Task prompt — Only one stretch of the records below should be repeated. It starts with the line containing "[Debt Tokens: Understanding" and goes on through the line containing "Liquidation Protocols: How", exactly as written.

Saved data entries —
◇ ◇ ◇

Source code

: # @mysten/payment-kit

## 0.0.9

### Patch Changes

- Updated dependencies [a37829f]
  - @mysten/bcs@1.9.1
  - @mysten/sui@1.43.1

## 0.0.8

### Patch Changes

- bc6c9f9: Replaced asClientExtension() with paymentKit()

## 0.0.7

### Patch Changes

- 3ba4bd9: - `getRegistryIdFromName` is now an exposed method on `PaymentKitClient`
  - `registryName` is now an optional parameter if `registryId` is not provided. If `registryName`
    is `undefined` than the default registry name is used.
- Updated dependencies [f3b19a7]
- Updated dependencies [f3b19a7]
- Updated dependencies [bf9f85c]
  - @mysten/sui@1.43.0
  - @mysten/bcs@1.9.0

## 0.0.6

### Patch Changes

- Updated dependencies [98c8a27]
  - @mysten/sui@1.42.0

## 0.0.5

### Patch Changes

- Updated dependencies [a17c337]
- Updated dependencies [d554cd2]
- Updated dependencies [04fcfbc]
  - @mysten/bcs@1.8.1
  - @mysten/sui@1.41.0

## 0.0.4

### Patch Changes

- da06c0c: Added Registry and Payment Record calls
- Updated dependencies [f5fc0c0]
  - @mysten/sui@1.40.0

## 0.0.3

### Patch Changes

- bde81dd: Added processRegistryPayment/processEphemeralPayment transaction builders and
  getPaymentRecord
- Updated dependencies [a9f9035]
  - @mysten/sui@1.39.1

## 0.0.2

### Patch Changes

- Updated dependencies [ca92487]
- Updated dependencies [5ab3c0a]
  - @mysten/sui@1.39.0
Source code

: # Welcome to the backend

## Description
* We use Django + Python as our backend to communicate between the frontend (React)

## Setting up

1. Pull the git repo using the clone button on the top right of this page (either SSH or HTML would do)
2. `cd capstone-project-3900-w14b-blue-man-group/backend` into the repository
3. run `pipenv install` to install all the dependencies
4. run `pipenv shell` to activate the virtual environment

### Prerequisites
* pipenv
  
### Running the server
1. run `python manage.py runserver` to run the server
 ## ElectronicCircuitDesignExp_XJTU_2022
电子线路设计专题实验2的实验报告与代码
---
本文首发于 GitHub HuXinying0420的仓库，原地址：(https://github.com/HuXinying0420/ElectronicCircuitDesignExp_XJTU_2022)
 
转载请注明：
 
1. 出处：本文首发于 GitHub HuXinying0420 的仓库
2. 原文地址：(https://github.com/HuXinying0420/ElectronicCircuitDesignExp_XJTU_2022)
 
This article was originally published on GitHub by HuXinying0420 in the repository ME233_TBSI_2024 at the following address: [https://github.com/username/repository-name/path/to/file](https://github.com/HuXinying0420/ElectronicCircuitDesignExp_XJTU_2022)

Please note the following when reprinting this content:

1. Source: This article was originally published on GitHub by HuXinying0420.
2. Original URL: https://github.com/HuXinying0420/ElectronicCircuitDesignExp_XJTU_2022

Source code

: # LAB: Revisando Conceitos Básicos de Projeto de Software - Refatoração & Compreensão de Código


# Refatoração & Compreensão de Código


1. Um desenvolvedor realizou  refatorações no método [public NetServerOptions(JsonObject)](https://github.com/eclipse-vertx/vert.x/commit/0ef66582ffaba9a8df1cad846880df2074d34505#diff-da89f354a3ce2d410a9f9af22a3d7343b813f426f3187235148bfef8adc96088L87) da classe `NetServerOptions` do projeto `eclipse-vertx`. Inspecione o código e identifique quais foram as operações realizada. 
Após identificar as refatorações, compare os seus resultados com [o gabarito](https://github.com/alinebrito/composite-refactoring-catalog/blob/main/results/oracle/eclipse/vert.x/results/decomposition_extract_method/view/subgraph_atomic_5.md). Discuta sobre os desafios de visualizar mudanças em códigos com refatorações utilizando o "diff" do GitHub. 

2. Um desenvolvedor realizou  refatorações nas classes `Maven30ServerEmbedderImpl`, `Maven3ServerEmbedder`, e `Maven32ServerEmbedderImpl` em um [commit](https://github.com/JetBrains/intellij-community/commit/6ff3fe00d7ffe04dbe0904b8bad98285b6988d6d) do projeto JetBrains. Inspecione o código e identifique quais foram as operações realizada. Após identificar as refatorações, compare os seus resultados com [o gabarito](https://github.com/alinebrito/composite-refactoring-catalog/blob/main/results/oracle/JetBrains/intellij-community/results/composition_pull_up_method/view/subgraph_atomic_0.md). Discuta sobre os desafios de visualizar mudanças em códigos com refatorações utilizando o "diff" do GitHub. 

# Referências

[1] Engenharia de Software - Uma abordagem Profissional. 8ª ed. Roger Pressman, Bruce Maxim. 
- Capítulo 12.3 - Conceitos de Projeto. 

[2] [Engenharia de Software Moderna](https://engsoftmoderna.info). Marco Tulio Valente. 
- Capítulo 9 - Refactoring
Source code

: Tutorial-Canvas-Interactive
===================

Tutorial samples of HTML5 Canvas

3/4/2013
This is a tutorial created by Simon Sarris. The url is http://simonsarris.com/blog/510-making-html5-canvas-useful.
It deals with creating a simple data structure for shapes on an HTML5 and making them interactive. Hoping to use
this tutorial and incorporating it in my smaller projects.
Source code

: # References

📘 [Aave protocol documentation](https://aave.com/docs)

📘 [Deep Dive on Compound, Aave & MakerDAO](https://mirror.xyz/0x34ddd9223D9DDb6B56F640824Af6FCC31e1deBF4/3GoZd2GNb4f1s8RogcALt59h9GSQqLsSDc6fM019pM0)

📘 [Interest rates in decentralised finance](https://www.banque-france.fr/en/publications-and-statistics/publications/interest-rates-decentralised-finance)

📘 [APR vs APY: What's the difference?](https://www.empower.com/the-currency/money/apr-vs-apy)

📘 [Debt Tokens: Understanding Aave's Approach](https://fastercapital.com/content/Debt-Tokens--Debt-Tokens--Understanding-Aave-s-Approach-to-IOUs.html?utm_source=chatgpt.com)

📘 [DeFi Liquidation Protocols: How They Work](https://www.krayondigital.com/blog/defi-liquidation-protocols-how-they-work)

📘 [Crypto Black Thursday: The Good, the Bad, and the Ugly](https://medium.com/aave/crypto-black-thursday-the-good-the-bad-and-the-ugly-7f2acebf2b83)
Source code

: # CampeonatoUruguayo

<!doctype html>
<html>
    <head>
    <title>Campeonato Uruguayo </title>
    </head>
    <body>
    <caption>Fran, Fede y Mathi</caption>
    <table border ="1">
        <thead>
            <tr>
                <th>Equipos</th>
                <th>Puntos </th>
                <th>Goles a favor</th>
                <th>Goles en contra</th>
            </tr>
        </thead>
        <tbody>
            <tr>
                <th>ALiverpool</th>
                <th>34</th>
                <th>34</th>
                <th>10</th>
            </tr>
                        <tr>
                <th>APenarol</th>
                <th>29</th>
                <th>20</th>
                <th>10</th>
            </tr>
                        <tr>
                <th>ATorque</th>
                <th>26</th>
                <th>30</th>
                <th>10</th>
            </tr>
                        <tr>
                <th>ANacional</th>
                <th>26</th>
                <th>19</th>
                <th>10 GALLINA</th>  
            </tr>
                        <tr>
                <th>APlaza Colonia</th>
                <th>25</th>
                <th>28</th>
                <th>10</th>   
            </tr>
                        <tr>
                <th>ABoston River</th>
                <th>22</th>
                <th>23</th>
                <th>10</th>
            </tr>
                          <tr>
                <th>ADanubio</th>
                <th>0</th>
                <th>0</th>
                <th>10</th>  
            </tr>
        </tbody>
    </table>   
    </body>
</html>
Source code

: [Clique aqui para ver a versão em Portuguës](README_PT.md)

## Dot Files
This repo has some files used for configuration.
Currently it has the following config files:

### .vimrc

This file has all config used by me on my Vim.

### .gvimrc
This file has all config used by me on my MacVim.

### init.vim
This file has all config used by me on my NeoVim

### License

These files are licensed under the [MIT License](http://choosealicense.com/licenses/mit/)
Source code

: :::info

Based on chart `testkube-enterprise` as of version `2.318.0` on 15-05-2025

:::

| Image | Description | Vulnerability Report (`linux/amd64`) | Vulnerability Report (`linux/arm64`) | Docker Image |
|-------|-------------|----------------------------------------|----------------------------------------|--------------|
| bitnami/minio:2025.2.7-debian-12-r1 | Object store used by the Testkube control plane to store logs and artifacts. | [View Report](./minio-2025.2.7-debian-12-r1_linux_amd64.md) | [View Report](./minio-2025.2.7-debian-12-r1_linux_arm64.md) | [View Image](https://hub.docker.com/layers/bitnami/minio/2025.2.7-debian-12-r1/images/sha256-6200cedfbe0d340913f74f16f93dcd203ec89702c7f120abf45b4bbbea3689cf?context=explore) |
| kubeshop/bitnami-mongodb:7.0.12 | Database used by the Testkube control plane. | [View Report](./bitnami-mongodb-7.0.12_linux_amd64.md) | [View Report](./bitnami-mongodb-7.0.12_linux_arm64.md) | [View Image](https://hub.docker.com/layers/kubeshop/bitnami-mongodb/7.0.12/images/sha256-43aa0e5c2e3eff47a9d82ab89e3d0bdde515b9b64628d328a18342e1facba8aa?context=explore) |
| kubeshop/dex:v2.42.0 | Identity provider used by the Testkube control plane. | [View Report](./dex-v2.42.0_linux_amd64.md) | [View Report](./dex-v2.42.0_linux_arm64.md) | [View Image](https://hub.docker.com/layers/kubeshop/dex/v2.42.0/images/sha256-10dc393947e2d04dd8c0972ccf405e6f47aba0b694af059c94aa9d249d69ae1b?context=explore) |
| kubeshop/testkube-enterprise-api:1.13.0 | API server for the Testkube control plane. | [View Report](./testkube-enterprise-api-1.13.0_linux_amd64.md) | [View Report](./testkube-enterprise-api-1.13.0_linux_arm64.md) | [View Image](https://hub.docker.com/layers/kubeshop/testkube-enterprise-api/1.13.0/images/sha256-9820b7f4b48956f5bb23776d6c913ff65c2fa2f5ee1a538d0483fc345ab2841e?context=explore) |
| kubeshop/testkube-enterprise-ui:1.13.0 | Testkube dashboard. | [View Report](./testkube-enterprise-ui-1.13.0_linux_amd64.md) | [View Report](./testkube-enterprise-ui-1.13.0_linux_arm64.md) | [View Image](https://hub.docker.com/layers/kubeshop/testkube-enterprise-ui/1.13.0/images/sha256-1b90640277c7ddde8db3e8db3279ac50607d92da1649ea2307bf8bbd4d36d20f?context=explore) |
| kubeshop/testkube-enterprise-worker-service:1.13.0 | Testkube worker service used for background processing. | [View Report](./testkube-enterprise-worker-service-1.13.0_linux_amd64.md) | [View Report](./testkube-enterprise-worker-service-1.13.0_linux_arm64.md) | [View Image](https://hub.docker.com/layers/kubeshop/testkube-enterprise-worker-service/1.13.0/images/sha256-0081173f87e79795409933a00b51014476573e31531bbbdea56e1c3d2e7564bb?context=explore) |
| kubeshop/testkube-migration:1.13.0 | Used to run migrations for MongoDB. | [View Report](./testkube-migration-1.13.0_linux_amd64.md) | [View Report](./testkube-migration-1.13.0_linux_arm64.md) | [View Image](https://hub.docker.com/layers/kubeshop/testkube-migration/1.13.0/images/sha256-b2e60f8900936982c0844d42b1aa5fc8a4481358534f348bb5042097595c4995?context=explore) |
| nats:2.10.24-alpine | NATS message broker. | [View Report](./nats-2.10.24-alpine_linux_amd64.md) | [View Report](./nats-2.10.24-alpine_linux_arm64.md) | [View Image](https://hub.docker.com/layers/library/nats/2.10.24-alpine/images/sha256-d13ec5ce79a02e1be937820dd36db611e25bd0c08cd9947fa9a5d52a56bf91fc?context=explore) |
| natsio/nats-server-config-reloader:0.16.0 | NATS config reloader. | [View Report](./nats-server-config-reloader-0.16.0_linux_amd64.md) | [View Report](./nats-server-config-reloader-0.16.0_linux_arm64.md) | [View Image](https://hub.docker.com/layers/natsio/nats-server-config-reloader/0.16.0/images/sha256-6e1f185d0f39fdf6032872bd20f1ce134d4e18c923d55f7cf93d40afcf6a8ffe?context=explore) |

◇ ◇ ◇

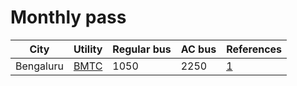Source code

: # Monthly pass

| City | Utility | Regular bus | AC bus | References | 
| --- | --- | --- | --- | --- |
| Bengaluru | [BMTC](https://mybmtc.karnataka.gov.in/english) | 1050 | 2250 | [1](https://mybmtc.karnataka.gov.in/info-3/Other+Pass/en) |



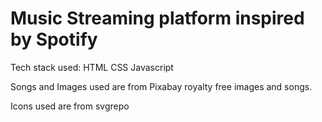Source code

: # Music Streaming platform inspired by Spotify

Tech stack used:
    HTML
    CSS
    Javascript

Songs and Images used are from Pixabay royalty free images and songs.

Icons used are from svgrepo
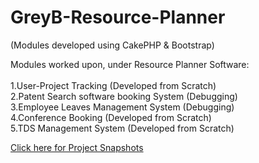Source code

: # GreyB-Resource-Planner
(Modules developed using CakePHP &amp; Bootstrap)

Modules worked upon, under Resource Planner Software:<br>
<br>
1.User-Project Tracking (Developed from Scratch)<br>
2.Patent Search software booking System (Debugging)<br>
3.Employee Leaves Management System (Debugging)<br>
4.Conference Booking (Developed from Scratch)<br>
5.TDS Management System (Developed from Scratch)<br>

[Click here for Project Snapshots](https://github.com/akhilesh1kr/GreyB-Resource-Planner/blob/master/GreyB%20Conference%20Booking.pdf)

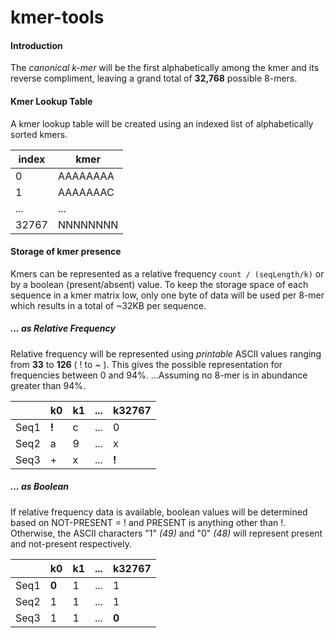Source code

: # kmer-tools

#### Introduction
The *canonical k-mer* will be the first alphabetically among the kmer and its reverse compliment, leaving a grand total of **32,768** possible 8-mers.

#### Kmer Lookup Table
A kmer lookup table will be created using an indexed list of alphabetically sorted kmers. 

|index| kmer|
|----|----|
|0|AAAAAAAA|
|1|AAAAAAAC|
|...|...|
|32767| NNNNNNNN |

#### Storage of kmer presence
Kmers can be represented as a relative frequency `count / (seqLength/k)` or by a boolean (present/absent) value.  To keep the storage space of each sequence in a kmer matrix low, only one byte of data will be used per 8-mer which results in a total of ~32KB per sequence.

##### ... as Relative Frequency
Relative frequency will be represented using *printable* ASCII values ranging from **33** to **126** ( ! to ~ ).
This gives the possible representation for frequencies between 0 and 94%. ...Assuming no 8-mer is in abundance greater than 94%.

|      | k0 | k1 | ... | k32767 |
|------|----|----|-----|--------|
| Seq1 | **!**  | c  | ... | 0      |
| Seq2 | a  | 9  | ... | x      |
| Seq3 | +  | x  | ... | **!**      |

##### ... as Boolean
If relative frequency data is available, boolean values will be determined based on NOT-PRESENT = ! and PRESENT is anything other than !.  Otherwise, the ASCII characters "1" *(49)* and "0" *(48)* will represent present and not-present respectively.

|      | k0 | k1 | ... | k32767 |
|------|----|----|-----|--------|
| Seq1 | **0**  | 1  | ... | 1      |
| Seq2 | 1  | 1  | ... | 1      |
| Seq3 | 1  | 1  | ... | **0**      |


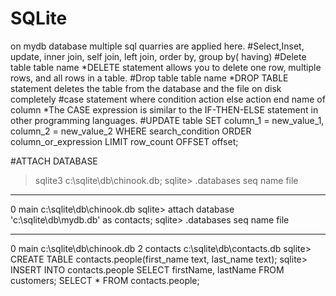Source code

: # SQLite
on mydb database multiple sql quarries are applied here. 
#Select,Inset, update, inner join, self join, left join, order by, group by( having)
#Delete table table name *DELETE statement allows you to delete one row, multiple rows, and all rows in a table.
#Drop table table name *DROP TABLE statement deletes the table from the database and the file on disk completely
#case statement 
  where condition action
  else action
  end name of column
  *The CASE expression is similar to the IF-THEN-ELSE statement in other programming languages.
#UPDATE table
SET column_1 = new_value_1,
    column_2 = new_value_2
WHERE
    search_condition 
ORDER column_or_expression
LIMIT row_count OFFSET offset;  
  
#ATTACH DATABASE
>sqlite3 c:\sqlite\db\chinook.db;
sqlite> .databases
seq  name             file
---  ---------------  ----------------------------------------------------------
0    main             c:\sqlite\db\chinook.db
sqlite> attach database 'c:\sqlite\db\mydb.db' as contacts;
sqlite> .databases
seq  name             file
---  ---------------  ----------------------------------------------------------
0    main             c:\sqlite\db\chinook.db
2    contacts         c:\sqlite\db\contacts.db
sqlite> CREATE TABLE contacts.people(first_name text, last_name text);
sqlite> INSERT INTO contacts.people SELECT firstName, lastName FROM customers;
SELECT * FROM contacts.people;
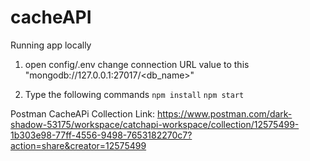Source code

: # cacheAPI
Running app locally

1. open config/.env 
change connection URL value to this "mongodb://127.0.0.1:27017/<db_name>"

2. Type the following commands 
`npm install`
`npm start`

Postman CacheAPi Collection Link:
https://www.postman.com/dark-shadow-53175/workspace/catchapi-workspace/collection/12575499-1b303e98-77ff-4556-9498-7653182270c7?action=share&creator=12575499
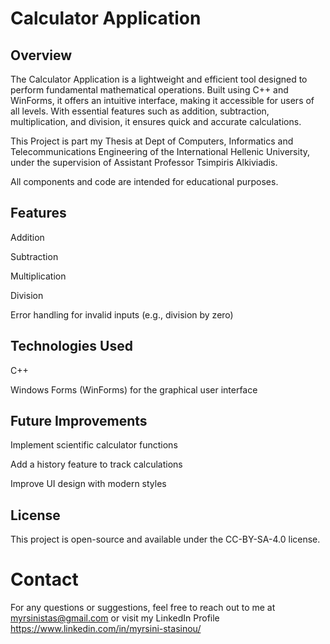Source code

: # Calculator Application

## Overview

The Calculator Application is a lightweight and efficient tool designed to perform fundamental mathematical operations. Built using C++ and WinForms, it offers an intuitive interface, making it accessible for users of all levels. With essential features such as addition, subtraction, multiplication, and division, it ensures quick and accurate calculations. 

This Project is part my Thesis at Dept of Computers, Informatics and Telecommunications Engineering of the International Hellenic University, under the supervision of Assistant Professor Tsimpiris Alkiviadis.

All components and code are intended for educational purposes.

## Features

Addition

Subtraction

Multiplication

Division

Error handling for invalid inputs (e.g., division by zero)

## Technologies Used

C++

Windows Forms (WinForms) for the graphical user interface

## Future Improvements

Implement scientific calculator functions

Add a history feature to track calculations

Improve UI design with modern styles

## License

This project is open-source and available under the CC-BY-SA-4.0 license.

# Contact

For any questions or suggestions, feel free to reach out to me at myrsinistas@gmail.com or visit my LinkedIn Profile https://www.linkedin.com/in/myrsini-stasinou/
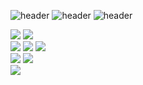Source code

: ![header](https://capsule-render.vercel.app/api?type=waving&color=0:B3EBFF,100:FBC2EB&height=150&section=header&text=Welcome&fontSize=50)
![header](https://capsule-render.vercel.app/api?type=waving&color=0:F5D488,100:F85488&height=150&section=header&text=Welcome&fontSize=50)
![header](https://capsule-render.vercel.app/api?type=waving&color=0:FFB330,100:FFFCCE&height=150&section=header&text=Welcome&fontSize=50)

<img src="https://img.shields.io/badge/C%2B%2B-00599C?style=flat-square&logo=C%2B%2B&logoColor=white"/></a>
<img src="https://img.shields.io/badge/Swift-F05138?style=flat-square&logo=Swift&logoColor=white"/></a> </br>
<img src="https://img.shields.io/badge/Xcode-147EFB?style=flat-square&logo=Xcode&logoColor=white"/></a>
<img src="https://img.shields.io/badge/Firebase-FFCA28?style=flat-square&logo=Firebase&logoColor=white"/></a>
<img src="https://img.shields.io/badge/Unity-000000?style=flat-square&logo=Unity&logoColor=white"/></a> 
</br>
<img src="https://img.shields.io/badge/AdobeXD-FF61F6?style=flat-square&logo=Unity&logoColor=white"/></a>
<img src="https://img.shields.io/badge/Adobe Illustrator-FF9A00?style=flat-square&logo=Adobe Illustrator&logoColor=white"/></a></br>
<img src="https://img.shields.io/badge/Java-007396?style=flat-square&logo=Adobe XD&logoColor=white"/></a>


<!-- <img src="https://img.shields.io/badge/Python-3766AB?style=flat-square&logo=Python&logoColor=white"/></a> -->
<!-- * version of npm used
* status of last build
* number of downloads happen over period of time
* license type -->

◇ ◇ ◇

Output of the task —
📘 [Debt Tokens: Understanding Aave's Approach](https://fastercapital.com/content/Debt-Tokens--Debt-Tokens--Understanding-Aave-s-Approach-to-IOUs.html?utm_source=chatgpt.com)

📘 [DeFi Liquidation Protocols: How They Work](https://www.krayondigital.com/blog/defi-liquidation-protocols-how-they-work)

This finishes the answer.